How to Take Charge of Your Own Story

Along with learning to tell her own story, Michele Barnwell ’89 offers some advice on how others can do the same:

  1. Life is messy. Give yourself permission to get a little messy too. You’re allowed to be a little scared, stressed, or however you start feeling when you decide you want to take charge of your own story. Feel feelings! Bring ’em with you. If along the way naysayers call you a lunatic, unmanageable, or insubordinate because you had the audacity to believe you could do a thing they didn’t think was possible, that’s PERFECT! You’re a pioneer.
  2. You get to have dreams. With whatever you’ve got and with ALL parts of you mixed in together, dream with abandon. Whole hog. No matter how many times you stumble, get doubted, or feel like an imposter. You’re not excluded from having dreams of any size for ANY reason.

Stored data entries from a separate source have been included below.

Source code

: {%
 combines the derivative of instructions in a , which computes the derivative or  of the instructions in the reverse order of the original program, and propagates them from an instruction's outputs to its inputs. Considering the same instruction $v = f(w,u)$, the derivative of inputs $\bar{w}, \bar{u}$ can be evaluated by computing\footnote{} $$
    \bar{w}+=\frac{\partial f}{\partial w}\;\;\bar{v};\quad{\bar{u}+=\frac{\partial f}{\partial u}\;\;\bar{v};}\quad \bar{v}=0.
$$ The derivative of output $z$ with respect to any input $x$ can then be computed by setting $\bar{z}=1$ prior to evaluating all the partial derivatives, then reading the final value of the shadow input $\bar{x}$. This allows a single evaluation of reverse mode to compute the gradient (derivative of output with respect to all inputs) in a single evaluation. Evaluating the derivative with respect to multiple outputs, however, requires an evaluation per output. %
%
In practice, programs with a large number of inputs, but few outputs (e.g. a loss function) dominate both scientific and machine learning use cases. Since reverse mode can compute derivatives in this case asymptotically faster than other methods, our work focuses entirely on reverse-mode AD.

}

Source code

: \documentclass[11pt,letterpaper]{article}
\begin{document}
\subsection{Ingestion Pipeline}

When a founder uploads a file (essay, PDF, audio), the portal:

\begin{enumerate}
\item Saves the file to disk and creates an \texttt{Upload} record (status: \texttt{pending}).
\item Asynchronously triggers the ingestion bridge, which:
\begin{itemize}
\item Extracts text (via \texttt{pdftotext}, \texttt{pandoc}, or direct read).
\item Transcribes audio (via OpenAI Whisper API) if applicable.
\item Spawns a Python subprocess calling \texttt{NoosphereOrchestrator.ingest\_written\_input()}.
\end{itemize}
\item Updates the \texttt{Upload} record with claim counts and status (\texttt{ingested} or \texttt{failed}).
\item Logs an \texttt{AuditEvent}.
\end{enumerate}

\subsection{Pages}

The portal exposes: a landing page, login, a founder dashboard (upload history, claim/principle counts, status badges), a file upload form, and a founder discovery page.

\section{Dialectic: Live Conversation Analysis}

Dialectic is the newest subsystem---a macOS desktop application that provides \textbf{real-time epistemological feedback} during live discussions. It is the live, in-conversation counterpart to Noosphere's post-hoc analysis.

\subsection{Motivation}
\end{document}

  3. Be really good to yourself. Sounds pretty munchy-crunchy but, as I’m learning, this makes a huge difference in how I take charge of my own story. What “being good” to myself has meant is: pausing in a moment of stress, figuring out what I really need in that moment (support, a snack, a disco nap, whatever), and giving myself exactly that.
  4. Accept support. The day my mom and I drove up to Wesleyan to talk to an admission officer (about why I’d been rejected, gulp!), my mom reminded me that I forbid her from speaking when we got there. Oopsy. (I was afraid she’d beg Wes to change their mind). Welp, she didn’t listen to her scared 17-year-old daughter. Thank God. Instead she boldly asked them: “Why didn’t (my daughter) get in?” I wanted to crawl under the floorboards with embarrassment. But it changed everything for me. Her one question shifted the freaking matrix and led Wesleyan to reversing their decision.